From the records below, transcribe exactly the lines that begin at the line with "21537981 | 203 |" and end at the line with "22311092 | 366 |", both included.
(Beginning of GIVEN DATA)
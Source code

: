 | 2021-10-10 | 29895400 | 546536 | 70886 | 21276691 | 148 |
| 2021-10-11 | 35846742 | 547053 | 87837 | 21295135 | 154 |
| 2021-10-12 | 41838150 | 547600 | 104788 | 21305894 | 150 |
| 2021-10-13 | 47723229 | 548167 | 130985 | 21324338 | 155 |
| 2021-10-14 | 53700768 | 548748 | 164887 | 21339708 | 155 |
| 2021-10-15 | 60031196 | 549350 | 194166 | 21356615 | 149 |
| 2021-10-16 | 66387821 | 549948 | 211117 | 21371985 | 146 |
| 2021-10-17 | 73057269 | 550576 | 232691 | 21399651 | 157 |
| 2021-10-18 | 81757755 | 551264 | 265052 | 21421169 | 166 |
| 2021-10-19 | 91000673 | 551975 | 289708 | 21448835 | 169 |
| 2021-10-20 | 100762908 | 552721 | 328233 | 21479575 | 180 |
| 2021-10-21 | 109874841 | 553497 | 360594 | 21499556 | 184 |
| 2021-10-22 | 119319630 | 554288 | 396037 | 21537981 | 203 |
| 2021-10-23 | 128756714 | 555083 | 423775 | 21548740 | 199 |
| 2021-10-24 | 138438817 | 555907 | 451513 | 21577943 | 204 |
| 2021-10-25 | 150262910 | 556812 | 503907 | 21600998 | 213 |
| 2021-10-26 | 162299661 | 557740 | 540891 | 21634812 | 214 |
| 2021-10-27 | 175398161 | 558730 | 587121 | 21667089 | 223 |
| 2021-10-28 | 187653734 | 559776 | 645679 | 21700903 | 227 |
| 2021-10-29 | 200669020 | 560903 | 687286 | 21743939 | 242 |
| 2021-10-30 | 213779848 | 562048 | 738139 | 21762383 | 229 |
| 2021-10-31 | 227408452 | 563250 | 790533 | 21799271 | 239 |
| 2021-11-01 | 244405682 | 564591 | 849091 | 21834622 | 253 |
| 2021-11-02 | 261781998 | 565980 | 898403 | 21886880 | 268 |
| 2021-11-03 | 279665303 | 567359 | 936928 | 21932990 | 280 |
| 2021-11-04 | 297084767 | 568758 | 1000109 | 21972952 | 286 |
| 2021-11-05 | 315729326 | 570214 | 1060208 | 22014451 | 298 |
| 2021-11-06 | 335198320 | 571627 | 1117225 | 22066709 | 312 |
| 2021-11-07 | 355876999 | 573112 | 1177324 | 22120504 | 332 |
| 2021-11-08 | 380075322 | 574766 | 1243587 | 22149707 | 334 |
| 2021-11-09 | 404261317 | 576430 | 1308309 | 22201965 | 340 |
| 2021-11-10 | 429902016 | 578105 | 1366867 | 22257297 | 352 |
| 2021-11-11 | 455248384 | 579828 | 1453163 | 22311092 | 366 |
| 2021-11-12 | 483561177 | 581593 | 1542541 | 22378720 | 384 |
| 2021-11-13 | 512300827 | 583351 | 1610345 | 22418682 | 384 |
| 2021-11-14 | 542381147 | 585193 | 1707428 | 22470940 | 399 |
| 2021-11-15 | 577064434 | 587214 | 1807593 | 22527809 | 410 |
(End of GIVEN DATA)
RESPONSE TO THE EXERCISE:
| 2021-10-22 | 119319630 | 554288 | 396037 | 21537981 | 203 |
| 2021-10-23 | 128756714 | 555083 | 423775 | 21548740 | 199 |
| 2021-10-24 | 138438817 | 555907 | 451513 | 21577943 | 204 |
| 2021-10-25 | 150262910 | 556812 | 503907 | 21600998 | 213 |
| 2021-10-26 | 162299661 | 557740 | 540891 | 21634812 | 214 |
| 2021-10-27 | 175398161 | 558730 | 587121 | 21667089 | 223 |
| 2021-10-28 | 187653734 | 559776 | 645679 | 21700903 | 227 |
| 2021-10-29 | 200669020 | 560903 | 687286 | 21743939 | 242 |
| 2021-10-30 | 213779848 | 562048 | 738139 | 21762383 | 229 |
| 2021-10-31 | 227408452 | 563250 | 790533 | 21799271 | 239 |
| 2021-11-01 | 244405682 | 564591 | 849091 | 21834622 | 253 |
| 2021-11-02 | 261781998 | 565980 | 898403 | 21886880 | 268 |
| 2021-11-03 | 279665303 | 567359 | 936928 | 21932990 | 280 |
| 2021-11-04 | 297084767 | 568758 | 1000109 | 21972952 | 286 |
| 2021-11-05 | 315729326 | 570214 | 1060208 | 22014451 | 298 |
| 2021-11-06 | 335198320 | 571627 | 1117225 | 22066709 | 312 |
| 2021-11-07 | 355876999 | 573112 | 1177324 | 22120504 | 332 |
| 2021-11-08 | 380075322 | 574766 | 1243587 | 22149707 | 334 |
| 2021-11-09 | 404261317 | 576430 | 1308309 | 22201965 | 340 |
| 2021-11-10 | 429902016 | 578105 | 1366867 | 22257297 | 352 |
| 2021-11-11 | 455248384 | 579828 | 1453163 | 22311092 | 366 |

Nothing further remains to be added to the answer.